Beware Of The Tourist Scams
Before traveling to cities it is always a good idea to learn about what some of the scams used to target tourists are. While on route to the metro to leave Santiago, we became unknowing targets. We also heard of an English girl targeted on her first day in the city with the same scam.
The most common scam targeting backpackers in the streets (other than pickpocketing) is to throw a brown sauce on your backpack. Scammers will usually work in pairs and target those carrying a bag on their backs as well as a smaller bag in front. The scam works with one person throwing the sauce on your main backpack to make you think it is poo. Smell it, it’s like Chimichurry!

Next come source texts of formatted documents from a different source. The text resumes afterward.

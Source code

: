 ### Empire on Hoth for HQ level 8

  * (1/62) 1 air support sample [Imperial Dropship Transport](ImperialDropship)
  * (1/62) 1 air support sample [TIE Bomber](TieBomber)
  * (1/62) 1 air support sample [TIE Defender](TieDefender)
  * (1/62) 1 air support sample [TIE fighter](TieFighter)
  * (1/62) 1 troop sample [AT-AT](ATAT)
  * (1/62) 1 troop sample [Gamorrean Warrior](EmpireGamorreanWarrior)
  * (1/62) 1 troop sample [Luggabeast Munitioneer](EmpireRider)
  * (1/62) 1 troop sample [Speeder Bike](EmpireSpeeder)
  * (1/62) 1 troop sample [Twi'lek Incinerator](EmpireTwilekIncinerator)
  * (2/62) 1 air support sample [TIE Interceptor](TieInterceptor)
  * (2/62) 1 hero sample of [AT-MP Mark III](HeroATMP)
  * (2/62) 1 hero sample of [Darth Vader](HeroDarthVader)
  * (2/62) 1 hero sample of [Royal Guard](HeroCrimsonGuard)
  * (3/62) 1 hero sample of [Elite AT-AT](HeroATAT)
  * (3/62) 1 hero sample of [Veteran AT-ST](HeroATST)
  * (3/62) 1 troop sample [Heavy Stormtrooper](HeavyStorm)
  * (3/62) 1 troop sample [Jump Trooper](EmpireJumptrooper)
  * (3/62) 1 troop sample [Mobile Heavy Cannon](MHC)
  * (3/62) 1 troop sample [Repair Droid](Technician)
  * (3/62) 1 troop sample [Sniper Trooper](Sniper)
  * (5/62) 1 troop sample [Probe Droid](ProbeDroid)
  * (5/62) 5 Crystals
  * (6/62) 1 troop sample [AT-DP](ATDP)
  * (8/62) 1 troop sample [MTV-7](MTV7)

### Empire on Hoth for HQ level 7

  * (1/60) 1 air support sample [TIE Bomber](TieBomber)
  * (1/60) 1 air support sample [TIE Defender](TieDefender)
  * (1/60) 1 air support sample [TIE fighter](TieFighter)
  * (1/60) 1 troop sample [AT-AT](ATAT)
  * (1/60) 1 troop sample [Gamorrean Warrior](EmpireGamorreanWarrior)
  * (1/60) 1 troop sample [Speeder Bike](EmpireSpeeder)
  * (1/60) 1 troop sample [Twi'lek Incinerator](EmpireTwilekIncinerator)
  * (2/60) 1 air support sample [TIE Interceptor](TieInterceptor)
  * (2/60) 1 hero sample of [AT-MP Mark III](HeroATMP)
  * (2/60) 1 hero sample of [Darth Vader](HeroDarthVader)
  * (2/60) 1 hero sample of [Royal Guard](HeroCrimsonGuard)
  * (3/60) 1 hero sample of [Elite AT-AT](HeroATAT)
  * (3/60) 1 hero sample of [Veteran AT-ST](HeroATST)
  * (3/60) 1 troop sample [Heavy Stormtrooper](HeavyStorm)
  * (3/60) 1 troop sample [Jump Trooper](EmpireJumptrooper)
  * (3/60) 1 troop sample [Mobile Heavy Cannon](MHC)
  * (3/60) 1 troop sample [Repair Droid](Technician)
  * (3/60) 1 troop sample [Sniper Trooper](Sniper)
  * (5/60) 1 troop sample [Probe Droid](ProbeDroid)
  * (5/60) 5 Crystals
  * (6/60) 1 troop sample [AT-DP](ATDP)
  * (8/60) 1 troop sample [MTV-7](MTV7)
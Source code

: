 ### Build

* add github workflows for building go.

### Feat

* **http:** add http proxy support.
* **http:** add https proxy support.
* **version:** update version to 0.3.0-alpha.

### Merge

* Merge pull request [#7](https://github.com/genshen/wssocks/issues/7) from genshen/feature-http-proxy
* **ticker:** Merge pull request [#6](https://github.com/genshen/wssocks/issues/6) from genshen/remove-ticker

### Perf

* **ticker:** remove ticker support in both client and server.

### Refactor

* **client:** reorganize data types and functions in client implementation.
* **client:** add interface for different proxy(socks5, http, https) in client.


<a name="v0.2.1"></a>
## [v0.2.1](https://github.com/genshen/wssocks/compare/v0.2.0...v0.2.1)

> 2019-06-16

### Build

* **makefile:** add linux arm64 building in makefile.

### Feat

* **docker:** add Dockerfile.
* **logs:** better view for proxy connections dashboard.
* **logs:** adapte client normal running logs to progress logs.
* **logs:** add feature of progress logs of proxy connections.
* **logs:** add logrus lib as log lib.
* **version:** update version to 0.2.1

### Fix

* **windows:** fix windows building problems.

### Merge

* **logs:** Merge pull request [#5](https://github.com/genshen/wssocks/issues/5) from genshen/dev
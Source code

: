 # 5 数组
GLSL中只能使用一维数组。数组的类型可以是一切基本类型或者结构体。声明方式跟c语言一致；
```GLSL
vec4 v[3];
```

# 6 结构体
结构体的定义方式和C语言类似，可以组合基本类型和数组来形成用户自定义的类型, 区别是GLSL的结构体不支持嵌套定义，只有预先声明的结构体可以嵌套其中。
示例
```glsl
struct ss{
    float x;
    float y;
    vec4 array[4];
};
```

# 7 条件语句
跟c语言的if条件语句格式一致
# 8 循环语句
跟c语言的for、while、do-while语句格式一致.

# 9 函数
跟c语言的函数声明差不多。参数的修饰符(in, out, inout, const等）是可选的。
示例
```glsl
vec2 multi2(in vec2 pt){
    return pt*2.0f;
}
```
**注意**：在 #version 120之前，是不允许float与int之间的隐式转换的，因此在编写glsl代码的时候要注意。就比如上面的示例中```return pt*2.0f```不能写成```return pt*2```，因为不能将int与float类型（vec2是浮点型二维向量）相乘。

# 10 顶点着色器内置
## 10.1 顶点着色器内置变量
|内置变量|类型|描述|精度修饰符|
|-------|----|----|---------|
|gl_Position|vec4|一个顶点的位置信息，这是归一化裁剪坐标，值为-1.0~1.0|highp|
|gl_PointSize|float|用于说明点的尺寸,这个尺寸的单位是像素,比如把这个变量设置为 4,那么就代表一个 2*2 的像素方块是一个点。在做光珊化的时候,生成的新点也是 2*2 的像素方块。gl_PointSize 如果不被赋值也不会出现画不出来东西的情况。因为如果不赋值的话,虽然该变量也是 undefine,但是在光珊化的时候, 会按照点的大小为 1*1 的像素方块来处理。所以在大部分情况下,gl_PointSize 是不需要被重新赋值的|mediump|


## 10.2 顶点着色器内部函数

Then a friendly concerned local will alert you to it and say they have water and tissues to help you take it off. In order for you to clean your main backpack you take off the smaller bag, probably put in on the ground while cleaning your bag and while you look the other way, the friendly local’s friend is taking the small bag without you noticing.
We were aware of this scam, so when it happened we simply continued into the metro station and found a police officer to clean our bag in front of and deter the scammers from getting close to us. However, we heard of this scam working on several occasions.
Where We Stayed
On both sides of our trip to Easter Island we stayed in Santiago before traveling to the graffiti filled streets of Valparaiso. Accommodation in Chile can be expensive, by the time we got to Santiago 50% of our budget went towards accommodation. We became accustomed to handing over close to 20 euro a night per person in Patagonia, so to in trying to save some money and see the city how the locals do, we decided to try CouchSurfing. We ended up spending a couple of nights with locals who pointed us in the right direction and introduced us to the flavours of the city.
Unfortunately we couldn’t stay with our hosts during our entire stay so we checked into Castillo Surfista Hostel in the Providencia district. Other than no lights in the bathroom it was a good stay. The main point was that they served waffles at breakfast (when the volunteers remembered).
Cost and useful information
Currency (as of April 2017): €1 = 714.20 CLP
Bus Santa Cruz -> Santiago: 10,000 CLP (€14)
We were hosted by our awesome CouchSurfing hosts.
Castillo Surfista Hostel – 6 beds dorm : 9500 CLP (€13.30) pp/pn
Snack and drinks:
Sopapilla: 200 CLP (€0.28)
Terremoto at La Piojera: 2500 CLP (€3.50)
Mote con Huesillos: 700 CLP (€0.98)
** note that all the links we add are FYI. We are not remunerated by either the companies/organisations nor per click.